Ekanem Ikpi Braide (OFR) (born 6 March 1946) is a Nigerian Parasitologist. She was a vice-chancellor of Cross River University of Technology (CRUTECH), Calabar, and pioneer Vice-Chancellor of Federal University of Technology, Lafia. She is credited with a major contribution to the eradication of guinea worm in Nigeria. In 2020, she was made the first female president-elect of the Nigerian Academy of Science. Braide is chairman of the board of trustees, The Leprosy Mission (TLM) Nigeria. She is the pro-chancellor of Arthur Jarvis University, Akpabuyo, Nigeria. She is the first female president of the Nigerian Academy of Science.

==Education and career ==
Braide was born in Cross River State in 1946, and attended St Anne's School Ibadan for her secondary school education. She studied zoology at the University of Ife before obtaining her master's degree in parasitology (1973), and doctorate degree in epidemiology, Cornell University, New York (1978).
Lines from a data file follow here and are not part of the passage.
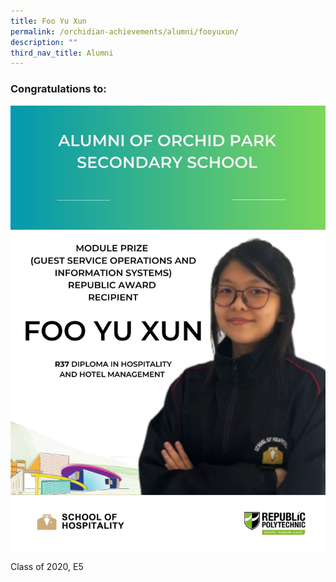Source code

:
 ```yaml
---
title: Foo Yu Xun
permalink: /orchidian-achievements/alumni/fooyuxun/
description: ""
third_nav_title: Alumni
---
```


<div align="justify">
<h3>Congratulations to:</h3>	
<img src="/images/Achievements/Alumni/fooyuxun.png">
<p>Class of 2020, E5</p>
</div>
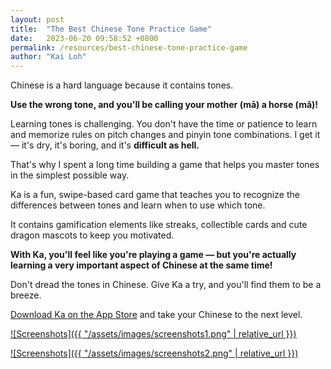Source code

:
 ```yaml
---
layout: post
title:  "The Best Chinese Tone Practice Game"
date:   2023-06-20 09:58:52 +0800
permalink: /resources/best-chinese-tone-practice-game
author: "Kai Loh"
---
```


Chinese is a hard language because it contains tones.

**Use the wrong tone, and you'll be calling your mother (mā) a horse (mǎ)!**

Learning tones is challenging. You don't have the time or patience to learn and memorize rules on pitch changes and pinyin tone combinations. I get it — it's dry, it's boring, and it's **difficult as hell.**

That's why I spent a long time building a game that helps you master tones in the simplest possible way. 

Ka is a fun, swipe-based card game that teaches you to recognize the differences between tones and learn when to use which tone.

It contains gamification elements like streaks, collectible cards and cute dragon mascots to keep you motivated.

**With Ka, you'll feel like you're playing a game — but you're actually learning a very important aspect of Chinese at the same time!**

Don't dread the tones in Chinese. Give Ka a try, and you'll find them to be a breeze.

[Download Ka on the App Store](https://apps.apple.com/app/apple-store/id6444140899?pt=117273943&ct=web&mt=8) and take your Chinese to the next level.

[![Screenshots]({{ "/assets/images/screenshots1.png" | relative_url }})](https://apps.apple.com/app/apple-store/id6444140899?pt=117273943&ct=web&mt=8)

[![Screenshots]({{ "/assets/images/screenshots2.png" | relative_url }})](https://apps.apple.com/app/apple-store/id6444140899?pt=117273943&ct=web&mt=8)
She holds a Certificate in Epidemiological Methods from Southampton University (British Council Course). She is a fellow and co-founder, Nigerian Society of Parasitology; Fellow, Salzburg Seminar Session 319; fellow (president designate) Nigerian Academy of Science

Earlier in her career, Braide taught in Community Secondary School, Ugep, from 1966 to 1968, before transferring to College of Education, Port Harcourt (1973), and later moved to University of Nigeria, Nsukka, where she lectured between 1973 and 1976. In 1978, she was appointed officer and researcher (pioneer) in charge of the Onchocerciasis Control Unit of the Nigerian Institute for Trypanosomiasis Research, Kaduna until 1979. Braide has worked at the University of Calabar since 1979. She was promoted to be a professor in 1991.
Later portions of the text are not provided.